Scientists deconstruct one of the myths of biological innovation
While the number of coding genes that produce proteins in humans has dwindled to 20,000 in recent years, scientists think that the dimensions of the proteome could be larger. This diversity of proteins has become one of the main sources of complexity in mammals, including humans.
This theory has been challenged by a study headed by the researcher Michael Tress from Alfonso Valencia's group at the Spanish National Cancer Research Centre (CNIO), published today in the journal Trends in Biochemical Sciences (TIBS). According to the researchers, most genes actually produce a single dominant protein. These results require the reassessment of the origin and source of biological adaptation that led to the emergence of primates 50 million years ago or to the development of the human brain, for example.
Resizing the human protein map
"The diminishing human genome" is how Valencia described the continuous corrections to the annotations of the human genome more than two years ago. His team set the number of genes at around 19,000. Can something as complex as a human being be built from such a small number of genes?
Skeptical researchers have turned their attention to the proteome as a possible source of biological innovation. Each gene can produce dozens or hundreds of RNAs, which result from combinations of various portions of a gene through alternative splicing. Then the RNAs are translated into proteins. That is why alternative splicing has been identified as an important source of protein diversity.
In this chain from the gene to RNA and from RNA to a protein, the authors of the paper realized there was a vast difference between the number of RNAs or transcripts of the order of hundreds of thousands in humans, while the number of proteins, quantified experimentally, amounted to little more than 12,000. "The problem is that the huge number of transcripts led us to assume there is a larger number of proteins, but their presence within the cells has never been demonstrated," explains Michael Tress, principal investigator on the project.
"One gene, one protein, or one gene, several proteins?" the researchers asked in their study. To answer this question, they conducted a comprehensive meta-analysis compiling data from eight large-scale experiments and from proteins or human peptide databases. The data came from a wide range of tissues, cell lines and from different development stages.

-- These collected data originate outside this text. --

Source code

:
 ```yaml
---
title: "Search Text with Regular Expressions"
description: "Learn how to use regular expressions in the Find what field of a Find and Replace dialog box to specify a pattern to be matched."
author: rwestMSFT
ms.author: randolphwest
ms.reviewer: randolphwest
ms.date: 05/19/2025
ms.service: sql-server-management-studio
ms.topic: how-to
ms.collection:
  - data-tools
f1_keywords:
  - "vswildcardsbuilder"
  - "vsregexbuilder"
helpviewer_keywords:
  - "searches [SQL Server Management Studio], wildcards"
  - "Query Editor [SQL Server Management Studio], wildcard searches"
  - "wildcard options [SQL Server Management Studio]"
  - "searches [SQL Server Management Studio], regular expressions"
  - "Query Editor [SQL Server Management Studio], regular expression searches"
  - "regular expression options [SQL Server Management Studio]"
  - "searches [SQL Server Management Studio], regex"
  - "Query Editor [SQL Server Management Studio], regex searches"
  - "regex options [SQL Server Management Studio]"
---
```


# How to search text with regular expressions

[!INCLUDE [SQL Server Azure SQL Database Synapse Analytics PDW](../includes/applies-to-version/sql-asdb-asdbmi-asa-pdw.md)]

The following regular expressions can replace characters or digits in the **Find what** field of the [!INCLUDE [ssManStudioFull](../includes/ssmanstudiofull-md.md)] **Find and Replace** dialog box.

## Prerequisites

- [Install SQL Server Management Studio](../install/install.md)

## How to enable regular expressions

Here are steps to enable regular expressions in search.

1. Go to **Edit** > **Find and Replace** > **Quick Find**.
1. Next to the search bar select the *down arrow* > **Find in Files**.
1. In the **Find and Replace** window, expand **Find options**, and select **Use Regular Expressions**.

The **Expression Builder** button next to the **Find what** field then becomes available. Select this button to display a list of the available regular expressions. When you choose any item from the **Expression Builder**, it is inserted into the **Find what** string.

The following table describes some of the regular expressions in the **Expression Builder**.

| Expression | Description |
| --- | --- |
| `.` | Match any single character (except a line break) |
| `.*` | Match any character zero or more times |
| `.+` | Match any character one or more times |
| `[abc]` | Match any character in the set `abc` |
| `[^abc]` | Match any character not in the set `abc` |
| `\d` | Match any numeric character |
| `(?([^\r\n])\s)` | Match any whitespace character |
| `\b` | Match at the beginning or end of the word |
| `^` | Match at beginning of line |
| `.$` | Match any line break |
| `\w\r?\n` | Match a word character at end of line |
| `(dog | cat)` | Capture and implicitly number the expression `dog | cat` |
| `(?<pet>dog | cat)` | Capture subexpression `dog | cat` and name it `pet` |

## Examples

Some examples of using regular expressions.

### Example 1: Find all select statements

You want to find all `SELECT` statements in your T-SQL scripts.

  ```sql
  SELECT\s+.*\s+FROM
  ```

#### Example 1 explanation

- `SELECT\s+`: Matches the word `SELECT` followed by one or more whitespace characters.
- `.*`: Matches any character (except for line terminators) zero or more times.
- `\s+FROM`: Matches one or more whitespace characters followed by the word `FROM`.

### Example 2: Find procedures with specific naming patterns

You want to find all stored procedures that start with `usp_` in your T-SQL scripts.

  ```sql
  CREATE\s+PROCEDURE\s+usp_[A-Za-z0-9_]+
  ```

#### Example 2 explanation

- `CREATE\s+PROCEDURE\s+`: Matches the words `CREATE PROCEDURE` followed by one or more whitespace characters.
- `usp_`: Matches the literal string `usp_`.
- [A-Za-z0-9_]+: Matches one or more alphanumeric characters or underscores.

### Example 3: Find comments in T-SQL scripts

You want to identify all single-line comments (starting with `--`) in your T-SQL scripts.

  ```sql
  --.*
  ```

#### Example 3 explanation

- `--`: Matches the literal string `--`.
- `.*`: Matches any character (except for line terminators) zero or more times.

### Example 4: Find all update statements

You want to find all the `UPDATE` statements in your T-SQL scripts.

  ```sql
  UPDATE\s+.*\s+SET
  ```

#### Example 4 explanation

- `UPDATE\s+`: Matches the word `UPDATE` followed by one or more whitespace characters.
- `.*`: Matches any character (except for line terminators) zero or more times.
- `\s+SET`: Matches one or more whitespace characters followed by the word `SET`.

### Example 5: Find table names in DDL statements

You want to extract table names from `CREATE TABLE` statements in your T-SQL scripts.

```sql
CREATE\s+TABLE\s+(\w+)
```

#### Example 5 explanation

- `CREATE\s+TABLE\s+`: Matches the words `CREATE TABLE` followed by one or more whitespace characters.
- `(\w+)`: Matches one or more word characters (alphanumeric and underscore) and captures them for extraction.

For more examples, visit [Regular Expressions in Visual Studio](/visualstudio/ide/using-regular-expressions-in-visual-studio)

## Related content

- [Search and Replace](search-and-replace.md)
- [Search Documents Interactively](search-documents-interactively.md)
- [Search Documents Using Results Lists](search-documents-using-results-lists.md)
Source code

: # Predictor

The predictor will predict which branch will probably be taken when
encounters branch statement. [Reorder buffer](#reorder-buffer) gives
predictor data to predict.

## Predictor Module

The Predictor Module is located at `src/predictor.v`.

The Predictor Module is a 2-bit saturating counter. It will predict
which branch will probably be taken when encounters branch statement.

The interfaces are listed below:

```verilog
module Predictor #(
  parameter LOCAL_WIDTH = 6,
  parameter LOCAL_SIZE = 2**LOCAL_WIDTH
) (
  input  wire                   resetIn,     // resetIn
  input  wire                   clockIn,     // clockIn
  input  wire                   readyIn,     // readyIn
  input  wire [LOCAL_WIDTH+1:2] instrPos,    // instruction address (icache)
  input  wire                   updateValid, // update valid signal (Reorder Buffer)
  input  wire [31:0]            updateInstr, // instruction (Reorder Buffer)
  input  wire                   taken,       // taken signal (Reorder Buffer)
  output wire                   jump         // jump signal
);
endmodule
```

The results show that while there are many alternative variants of RNAs from a single gene, only a few genes (246, slightly more than 1 percent of the human genome) presented clear evidence of producing more than one protein. "Most genes produce a single dominant protein. This tells us that alternative splicing is not essential for the complexity of the proteome," explains Tress. According to the authors, when alternative splicing takes place, it generates highly conserved proteins, with evolutionary origins that can go back more than 500 million years and with very subtle changes in their structure and function.

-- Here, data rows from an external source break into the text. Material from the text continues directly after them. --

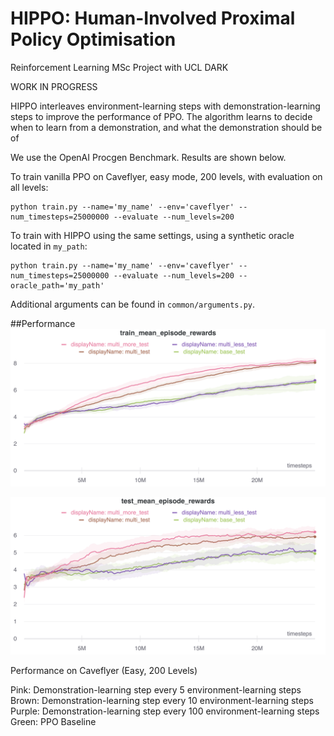 # HIPPO: Human-Involved Proximal Policy Optimisation 
Reinforcement Learning MSc Project with UCL DARK

WORK IN PROGRESS

HIPPO interleaves environment-learning steps with demonstration-learning steps to improve the performance of PPO. 
The algorithm learns to decide when to learn from a demonstration, and what the demonstration should be of

We use the OpenAI Procgen Benchmark. Results are shown below.

To train vanilla PPO on Caveflyer, easy mode, 200 levels, with evaluation on all levels:
```
python train.py --name='my_name' --env='caveflyer' --num_timesteps=25000000 --evaluate --num_levels=200
```

To train with HIPPO using the same settings, using a synthetic oracle located in `my_path`:
```
python train.py --name='my_name' --env='caveflyer' --num_timesteps=25000000 --evaluate --num_levels=200 --oracle_path='my_path'
```

Additional arguments can be found in `common/arguments.py`.

##Performance
![Training Rewards](images/multi_demo_train.png)

![Test Rewards](images/multi_demo_test.png)

Performance on Caveflyer (Easy, 200 Levels)

Pink: Demonstration-learning step every 5 environment-learning steps
Brown: Demonstration-learning step every 10 environment-learning steps
Purple: Demonstration-learning step every 100 environment-learning steps
Green: PPO Baseline 


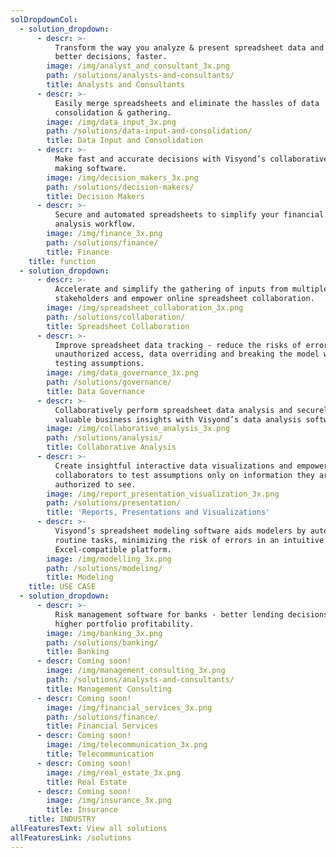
 ```yaml
---
solDropdownCol:
  - solution_dropdown:
      - descr: >-
          Transform the way you analyze & present spreadsheet data and make
          better decisions, faster.
        image: /img/analyst_and_consultant_3x.png
        path: /solutions/analysts-and-consultants/
        title: Analysts and Consultants
      - descr: >-
          Easily merge spreadsheets and eliminate the hassles of data
          consolidation & gathering.
        image: /img/data_input_3x.png
        path: /solutions/data-input-and-consolidation/
        title: Data Input and Consolidation
      - descr: >-
          Make fast and accurate decisions with Visyond’s collaborative decision
          making software.
        image: /img/decision_makers_3x.png
        path: /solutions/decision-makers/
        title: Decision Makers
      - descr: >-
          Secure and automated spreadsheets to simplify your financial data
          analysis workflow.
        image: /img/finance_3x.png
        path: /solutions/finance/
        title: Finance
    title: function
  - solution_dropdown:
      - descr: >-
          Accelerate and simplify the gathering of inputs from multiple
          stakeholders and empower online spreadsheet collaboration.
        image: /img/spreadsheet_collaboration_3x.png
        path: /solutions/collaboration/
        title: Spreadsheet Collaboration
      - descr: >-
          Improve spreadsheet data tracking - reduce the risks of errors,
          unauthorized access, data overriding and breaking the model while
          testing assumptions.
        image: /img/data_governance_3x.png
        path: /solutions/governance/
        title: Data Governance
      - descr: >-
          Collaboratively perform spreadsheet data analysis and securely share
          valuable business insights with Visyond’s data analysis software.
        image: /img/collaborative_analysis_3x.png
        path: /solutions/analysis/
        title: Collaborative Analysis
      - descr: >-
          Create insightful interactive data visualizations and empower
          collaborators to test assumptions only on information they are
          authorized to see.
        image: /img/report_presentation_visualization_3x.png
        path: /solutions/presentation/
        title: 'Reports, Presentations and Visualizations'
      - descr: >-
          Visyond’s spreadsheet modeling software aids modelers by automating
          routine tasks, minimizing the risk of errors in an intuitive
          Excel-compatible platform.
        image: /img/modelling_3x.png
        path: /solutions/modeling/
        title: Modeling
    title: USE CASE
  - solution_dropdown:
      - descr: >-
          Risk management software for banks - better lending decisions and
          higher portfolio profitability.
        image: /img/banking_3x.png
        path: /solutions/banking/
        title: Banking
      - descr: Coming soon!
        image: /img/management_consulting_3x.png
        path: /solutions/analysts-and-consultants/
        title: Management Consulting
      - descr: Coming soon!
        image: /img/financial_services_3x.png
        path: /solutions/finance/
        title: Financial Services
      - descr: Coming soon!
        image: /img/telecommunication_3x.png
        title: Telecommunication
      - descr: Coming soon!
        image: /img/real_estate_3x.png
        title: Real Estate
      - descr: Coming soon!
        image: /img/insurance_3x.png
        title: Insurance
    title: INDUSTRY
allFeaturesText: View all solutions
allFeaturesLink: /solutions
---
```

Predicting the consequences of different genetic variants
These observations may have significant implications in biomedicine, particularly in predicting the effects of genetic variants or mutations in the body. The team suggests that only the mutations in the DNA that have an impact on the dominant proteins will be detrimental.

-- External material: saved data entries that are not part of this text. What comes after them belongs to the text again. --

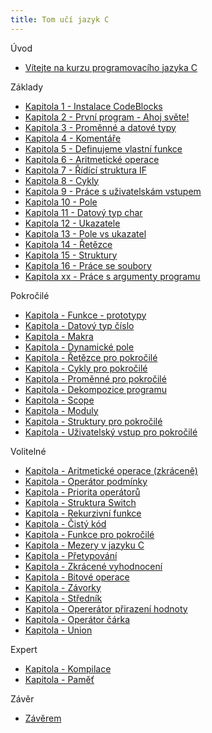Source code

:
 ```yaml
---
title: Tom učí jazyk C
---
```


Úvod
* [Vítejte na kurzu programovacího jazyka C](./uvod.md)

Základy
* [Kapitola 1 - Instalace CodeBlocks](./zaklady-instalace.md)
* [Kapitola 2 - První program - Ahoj světe!](./zaklady-ahoj-svete.md)
* [Kapitola 3 - Proměnné a datové typy](./zaklady-promenne-a-datove-typy.md)
* [Kapitola 4 - Komentáře](./zaklady-komentare.md)
* [Kapitola 5 - Definujeme vlastní funkce](./zaklady-funkce.md)
* [Kapitola 6 - Aritmetické operace](./zaklady-aritmeticke-operace.md)
* [Kapitola 7 - Řídící struktura IF](./zaklady-if.md)
* [Kapitola 8 - Cykly](./zaklady-cykly.md)
* [Kapitola 9 - Práce s uživatelskám vstupem](./zaklady-vstup.md)
* [Kapitola 10 - Pole](./zaklady-pole.md)
* [Kapitola 11 - Datový typ char](./zaklady-char.md)
* [Kapitola 12 - Ukazatele](./zaklady-ukazatele.md)
* [Kapitola 13 - Pole vs ukazatel](./zaklady-pole-vs-ukazatel.md)
* [Kapitola 14 - Řetězce](./zaklady-retezce.md)
* [Kapitola 15 - Struktury](./zaklady-struktury.md)
* [Kapitola 16 - Práce se soubory](./zaklady-soubory.md)
* [Kapitola xx - Práce s argumenty programu](./zaklady-argumenty.md)

Pokročilé 
* [Kapitola  - Funkce - prototypy](./pokrocile-prototypy.md)
* [Kapitola  - Datový typ číslo](./pokrocile-cisla.md)
* [Kapitola  - Makra](./pokrocile-makra.md)
* [Kapitola  - Dynamické pole](./pokrocile-dynamicke-pole.md)
* [Kapitola  - Řetězce pro pokročilé](./pokrocile-retezce.md)
* [Kapitola  - Cykly pro pokročilé](./pokrocile-cykly.md)
* [Kapitola  - Proměnné pro pokročilé](./pokrocile-promenne.md)
* [Kapitola  - Dekompozice programu](./pokrocile-dekompozice.md)
* [Kapitola  - Scope](./pokrocile-scope.md)
* [Kapitola  - Moduly](./pokrocile-moduly.md)
* [Kapitola  - Struktury pro pokročilé](./pokrocile-struktury.md)
* [Kapitola  - Uživatelský vstup pro pokročilé](./_vstup_pokrocile.md)

Volitelné
* [Kapitola  - Aritmetické operace (zkráceně)](./volitelne-aritmeticke-operace.md)
* [Kapitola  - Operátor podmínky](./volitelne-operator-podminky.md)
* [Kapitola  - Priorita operátorů](./volitelne-priorita-operatoru.md)
* [Kapitola  - Struktura Switch](./volitelne-switch.md)
* [Kapitola  - Rekurzivní funkce](./volitelne-rekurze.md)
* [Kapitola  - Čistý kód](./volitelne-cisty-kod.md)
* [Kapitola  - Funkce pro pokročilé](./volitelne-funkce-pokrocile.md)
* [Kapitola  - Mezery v jazyku C](./volitelne-mezery.md)
* [Kapitola  - Přetypování](./volitelne-pretypovani.md)
* [Kapitola  - Zkrácené vyhodnocení](./volitelne-zkracene-vyhodnoceni.md)
* [Kapitola  - Bitové operace](./volitelne-bitove-operace.md)
* [Kapitola  - Závorky](./volitelne-zavorky.md)
* [Kapitola  - Středník](./volitelne-strednik.md)
* [Kapitola  - Opererátor přirazení hodnoty](./volitelne-prirazeni.md)
* [Kapitola  - Operátor čárka](./volitelne-carka.md)
* [Kapitola  - Union](./volitelne-union.md)

Expert
* [Kapitola  - Kompilace](./expert-kompilace.md)
* [Kapitola  - Paměť](./expert-pamet.md)

Závěr
* [Závěrem](./zaver.md)
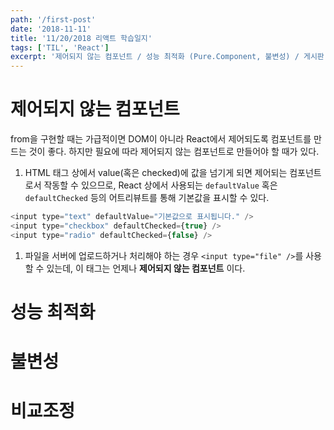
 ```yaml
---
path: '/first-post'
date: '2018-11-11'
title: '11/20/2018 리액트 학습일지'
tags: ['TIL', 'React']
excerpt: '제어되지 않는 컴포넌트 / 성능 최적화 (Pure.Component, 불변성) / 게시판 만들기 실습'
---
```

# 제어되지 않는 컴포넌트

from을 구현할 때는 가급적이면 DOM이 아니라 React에서 제어되도록 컴포넌트를 만드는 것이 좋다. 하지만 필요에 따라 제어되지 않는 컴포넌트로 만들어야 할 때가 있다. 

  1. HTML 태그 상에서 value(혹은 checked)에 값을 넘기게 되면 제어되는 컴포넌트로서 작동할 수 있으므로, React 상에서 사용되는 `defaultValue` 혹은 `defaultChecked` 등의 어트리뷰트를 통해 기본값을 표시할 수 있다.

```javascript
<input type="text" defaultValue="기본값으로 표시됩니다." />
<input type="checkbox" defaultChecked={true} />
<input type="radio" defaultChecked={false} />
```

  1. 파일을 서버에 업로드하거나 처리해야 하는 경우 `<input type="file" />`를 사용할 수 있는데, 이 태그는 언제나 **제어되지 않는 컴포넌트** 이다.

# 성능 최적화

# 불변성

# 비교조정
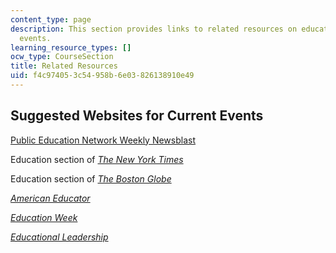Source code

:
 ```yaml
---
content_type: page
description: This section provides links to related resources on education and current
  events.
learning_resource_types: []
ocw_type: CourseSection
title: Related Resources
uid: f4c97405-3c54-958b-6e03-826138910e49
---
```


Suggested Websites for Current Events
-------------------------------------

[Public Education Network Weekly Newsblast](http://www.linkedin.com/groups/Public-Education-Network-Weekly-NewsBlast-4274443.S.163809498)

Education section of [_The New York Times_](http://www.nytimes.com/pages/education/)

Education section of [_The Boston Globe_](http://www.boston.com/news/education/)

[_American Educator_](http://www.aft.org/newspubs/periodicals/ae/)

[_Education Week_](http://www.edweek.org/ew/index.html)

[_Educational Leadership_](http://www.ascd.org/publications/educational-leadership/current-issue.aspx)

Despite the limited evidence of alternative splicing in healthy cells, the situation is different with diseases such as cancer, in which the process plays a fundamental role in generating new forms of proteins with aberrant functions that compromise the viability of the organism.
Researchers are now pondering on the existence of all those RNAs for which no proteins have been detected and, therefore, for which we currently have no defined biological function. Could it be lost information? Useless information? Do they play new regulatory roles still to be discovered? For now, there are questions without answers.